Por meio de Parcerias Justas pela Água – estruturas colaborativas que agrupam projetos solares-subterrâneos para aumentar sua atratividade financeira, garantindo propriedade comunitária – o financiamento internacional pode ser direcionado para infraestruturas hídricas que atendam tanto a objetivos nacionais de desenvolvimento quanto ao bem comum global.

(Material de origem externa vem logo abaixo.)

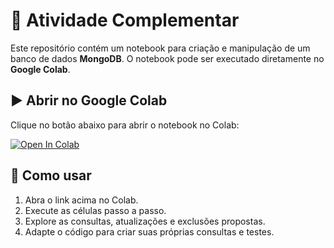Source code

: # 📘 Atividade Complementar

Este repositório contém um notebook para criação e manipulação de um banco de dados **MongoDB**. O notebook pode ser executado diretamente no **Google Colab**.

## ▶️ Abrir no Google Colab

Clique no botão abaixo para abrir o notebook no Colab:

[![Open In Colab](https://colab.research.google.com/assets/colab-badge.svg)](https://colab.research.google.com/drive/1PDWny7IinSAzlWl5UVZ2VeaeLcOQgAQx?authuser=1#scrollTo=u86L9bEQhweh)

## 🚀 Como usar

1. Abra o link acima no Colab.  
2. Execute as células passo a passo.  
3. Explore as consultas, atualizações e exclusões propostas.  
4. Adapte o código para criar suas próprias consultas e testes.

A presidência do G20 pela África do Sul – a primeira de um país africano – oferece uma plataforma histórica para avançar essa agenda globalmente. Assim como o Brasil usou sua liderança no G20 e seu papel como anfitrião da próxima Conferência das Nações Unidas sobre Mudanças Climáticas (COP30) para impulsionar ações climáticas, a África do Sul pode colocar a segurança hídrica no centro da agenda econômica global.
Com a Conferência da ONU sobre Água de 2026 no horizonte, e com a comunidade internacional reconhecendo que as mudanças climáticas não podem ser enfrentadas sem abordar a crise hídrica, é o momento para lideranças ousadas.
A Cúpula de Investimentos em Água da África não é apenas mais uma reunião, mas deve ser um marco decisivo. Este é o momento de deixar de tratar a água como um recurso local para governá-la como um bem comum global, passando da gestão de crises para a moldagem proativa de mercados e de enxergar investimentos orientados por missões como custo para reconhecê-los como base do crescimento sustentável.
A segurança hídrica sustenta as aspirações da África por saúde, resiliência climática, prosperidade e paz. Com os jovens africanos representando 42% da juventude global até 2030, investir em água equivale a investir no futuro do mundo. A questão não é se podemos agir, mas se podemos nos dar ao luxo de não agir.